- _WORK TASK_
If a line in the data holds the string "solar", list it.
--- START ---
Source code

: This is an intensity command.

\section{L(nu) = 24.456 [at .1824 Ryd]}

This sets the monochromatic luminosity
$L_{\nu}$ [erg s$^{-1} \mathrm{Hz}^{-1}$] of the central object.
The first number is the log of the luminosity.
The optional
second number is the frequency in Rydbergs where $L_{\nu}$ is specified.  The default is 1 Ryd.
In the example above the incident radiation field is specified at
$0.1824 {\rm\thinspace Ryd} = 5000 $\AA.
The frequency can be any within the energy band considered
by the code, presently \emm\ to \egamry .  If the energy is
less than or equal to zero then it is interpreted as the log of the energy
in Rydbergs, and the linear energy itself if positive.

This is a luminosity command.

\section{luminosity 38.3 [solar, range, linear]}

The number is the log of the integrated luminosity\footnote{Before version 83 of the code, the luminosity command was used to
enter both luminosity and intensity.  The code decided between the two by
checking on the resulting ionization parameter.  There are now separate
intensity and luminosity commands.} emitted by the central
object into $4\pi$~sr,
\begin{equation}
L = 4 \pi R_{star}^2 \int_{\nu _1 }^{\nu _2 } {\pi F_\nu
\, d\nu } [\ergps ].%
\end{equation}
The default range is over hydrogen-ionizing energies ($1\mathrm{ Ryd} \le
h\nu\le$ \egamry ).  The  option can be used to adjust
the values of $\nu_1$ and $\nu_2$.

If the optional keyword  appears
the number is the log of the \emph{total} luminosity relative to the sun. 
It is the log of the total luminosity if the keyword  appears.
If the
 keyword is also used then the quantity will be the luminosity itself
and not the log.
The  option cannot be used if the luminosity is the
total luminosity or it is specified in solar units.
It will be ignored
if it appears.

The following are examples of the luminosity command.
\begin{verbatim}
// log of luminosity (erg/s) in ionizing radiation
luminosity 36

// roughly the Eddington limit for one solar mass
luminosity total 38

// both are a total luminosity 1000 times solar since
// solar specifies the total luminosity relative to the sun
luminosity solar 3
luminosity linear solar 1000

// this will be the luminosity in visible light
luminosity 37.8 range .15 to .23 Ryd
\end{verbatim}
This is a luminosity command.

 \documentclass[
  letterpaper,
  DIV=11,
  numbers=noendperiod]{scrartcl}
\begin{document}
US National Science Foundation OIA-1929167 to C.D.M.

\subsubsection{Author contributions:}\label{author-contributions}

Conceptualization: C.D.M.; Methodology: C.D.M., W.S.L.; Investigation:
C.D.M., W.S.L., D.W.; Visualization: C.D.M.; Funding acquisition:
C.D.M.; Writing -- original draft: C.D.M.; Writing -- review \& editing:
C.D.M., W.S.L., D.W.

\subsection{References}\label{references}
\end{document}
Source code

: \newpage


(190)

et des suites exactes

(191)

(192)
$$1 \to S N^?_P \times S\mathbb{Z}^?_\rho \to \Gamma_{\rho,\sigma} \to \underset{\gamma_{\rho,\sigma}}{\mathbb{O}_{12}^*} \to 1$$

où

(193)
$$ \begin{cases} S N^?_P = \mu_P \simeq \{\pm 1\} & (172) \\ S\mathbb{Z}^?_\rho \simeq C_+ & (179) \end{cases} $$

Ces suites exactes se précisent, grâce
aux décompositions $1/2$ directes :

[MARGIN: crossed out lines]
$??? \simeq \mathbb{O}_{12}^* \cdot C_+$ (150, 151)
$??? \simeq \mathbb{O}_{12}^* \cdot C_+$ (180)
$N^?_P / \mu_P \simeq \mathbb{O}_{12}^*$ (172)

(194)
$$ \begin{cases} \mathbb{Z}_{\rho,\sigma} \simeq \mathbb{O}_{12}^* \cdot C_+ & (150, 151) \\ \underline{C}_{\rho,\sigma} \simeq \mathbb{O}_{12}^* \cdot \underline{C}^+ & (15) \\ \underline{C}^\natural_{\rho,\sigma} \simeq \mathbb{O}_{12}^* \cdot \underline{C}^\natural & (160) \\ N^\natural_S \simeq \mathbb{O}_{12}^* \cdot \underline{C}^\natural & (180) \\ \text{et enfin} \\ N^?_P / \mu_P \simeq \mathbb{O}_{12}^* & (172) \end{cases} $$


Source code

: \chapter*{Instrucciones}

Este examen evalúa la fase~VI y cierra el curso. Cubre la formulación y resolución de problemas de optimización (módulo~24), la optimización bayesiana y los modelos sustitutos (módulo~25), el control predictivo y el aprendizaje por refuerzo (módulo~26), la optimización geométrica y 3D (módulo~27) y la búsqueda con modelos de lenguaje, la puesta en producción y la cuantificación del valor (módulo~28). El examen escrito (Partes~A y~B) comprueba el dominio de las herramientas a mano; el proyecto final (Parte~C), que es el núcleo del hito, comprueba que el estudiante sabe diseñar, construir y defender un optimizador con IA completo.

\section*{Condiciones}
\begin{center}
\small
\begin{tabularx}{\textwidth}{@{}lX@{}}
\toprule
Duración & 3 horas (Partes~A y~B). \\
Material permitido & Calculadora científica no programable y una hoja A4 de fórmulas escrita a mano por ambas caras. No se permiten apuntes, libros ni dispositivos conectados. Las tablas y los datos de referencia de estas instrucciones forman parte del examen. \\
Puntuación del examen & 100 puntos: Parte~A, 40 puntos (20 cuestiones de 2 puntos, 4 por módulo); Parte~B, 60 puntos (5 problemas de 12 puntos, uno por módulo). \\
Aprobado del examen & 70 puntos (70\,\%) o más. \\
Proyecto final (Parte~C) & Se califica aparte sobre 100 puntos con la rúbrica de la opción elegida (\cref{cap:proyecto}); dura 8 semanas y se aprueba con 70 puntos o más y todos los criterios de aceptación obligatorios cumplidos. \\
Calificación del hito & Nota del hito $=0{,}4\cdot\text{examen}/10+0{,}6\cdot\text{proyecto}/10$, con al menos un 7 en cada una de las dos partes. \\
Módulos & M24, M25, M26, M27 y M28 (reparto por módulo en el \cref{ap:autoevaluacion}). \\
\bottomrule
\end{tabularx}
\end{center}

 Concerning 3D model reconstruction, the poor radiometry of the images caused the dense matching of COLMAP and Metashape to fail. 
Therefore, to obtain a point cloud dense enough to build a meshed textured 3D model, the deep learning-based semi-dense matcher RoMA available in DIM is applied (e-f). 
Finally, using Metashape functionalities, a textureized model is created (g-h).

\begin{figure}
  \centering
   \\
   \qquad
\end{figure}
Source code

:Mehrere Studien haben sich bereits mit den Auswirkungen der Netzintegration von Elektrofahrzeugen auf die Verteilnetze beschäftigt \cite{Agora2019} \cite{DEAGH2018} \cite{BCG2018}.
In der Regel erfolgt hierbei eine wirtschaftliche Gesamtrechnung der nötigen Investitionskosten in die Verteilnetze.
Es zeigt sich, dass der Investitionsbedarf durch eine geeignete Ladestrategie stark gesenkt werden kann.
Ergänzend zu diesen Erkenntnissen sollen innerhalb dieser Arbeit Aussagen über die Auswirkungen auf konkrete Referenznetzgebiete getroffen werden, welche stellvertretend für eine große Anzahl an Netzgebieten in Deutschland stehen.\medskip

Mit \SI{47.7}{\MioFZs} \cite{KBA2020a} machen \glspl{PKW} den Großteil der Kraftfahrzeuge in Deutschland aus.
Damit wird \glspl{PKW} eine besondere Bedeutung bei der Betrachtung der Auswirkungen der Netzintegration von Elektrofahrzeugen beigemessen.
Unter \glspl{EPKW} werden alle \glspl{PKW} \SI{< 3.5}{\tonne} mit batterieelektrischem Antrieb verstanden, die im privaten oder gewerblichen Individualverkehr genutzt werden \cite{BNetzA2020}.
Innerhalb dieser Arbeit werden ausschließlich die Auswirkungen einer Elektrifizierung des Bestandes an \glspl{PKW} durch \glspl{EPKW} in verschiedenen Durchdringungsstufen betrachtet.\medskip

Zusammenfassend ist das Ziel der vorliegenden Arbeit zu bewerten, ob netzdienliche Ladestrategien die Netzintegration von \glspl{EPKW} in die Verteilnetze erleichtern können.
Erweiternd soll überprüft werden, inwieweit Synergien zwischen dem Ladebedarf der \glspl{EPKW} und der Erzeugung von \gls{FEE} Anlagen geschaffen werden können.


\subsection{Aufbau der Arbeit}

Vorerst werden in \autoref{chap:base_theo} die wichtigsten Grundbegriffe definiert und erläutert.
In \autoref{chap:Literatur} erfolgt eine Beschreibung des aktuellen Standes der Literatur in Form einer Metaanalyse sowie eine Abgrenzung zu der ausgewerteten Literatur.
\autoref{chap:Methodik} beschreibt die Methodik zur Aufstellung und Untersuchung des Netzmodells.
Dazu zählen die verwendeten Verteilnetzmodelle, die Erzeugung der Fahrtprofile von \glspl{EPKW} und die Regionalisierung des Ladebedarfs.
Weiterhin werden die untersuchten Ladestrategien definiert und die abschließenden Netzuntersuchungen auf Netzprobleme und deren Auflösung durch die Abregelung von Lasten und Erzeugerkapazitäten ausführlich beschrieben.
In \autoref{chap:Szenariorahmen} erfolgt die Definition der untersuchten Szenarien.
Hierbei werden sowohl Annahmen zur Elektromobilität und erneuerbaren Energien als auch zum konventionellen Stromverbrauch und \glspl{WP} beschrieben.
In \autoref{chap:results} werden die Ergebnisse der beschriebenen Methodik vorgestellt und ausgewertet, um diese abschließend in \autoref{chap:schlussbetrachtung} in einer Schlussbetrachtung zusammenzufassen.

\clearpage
--- END ---
- _SOLUTION FOR THIS PROBLEM_
\section{luminosity 38.3 [solar, range, linear]}
total luminosity or it is specified in solar units.
// roughly the Eddington limit for one solar mass
// both are a total luminosity 1000 times solar since
// solar specifies the total luminosity relative to the sun
luminosity solar 3
luminosity linear solar 1000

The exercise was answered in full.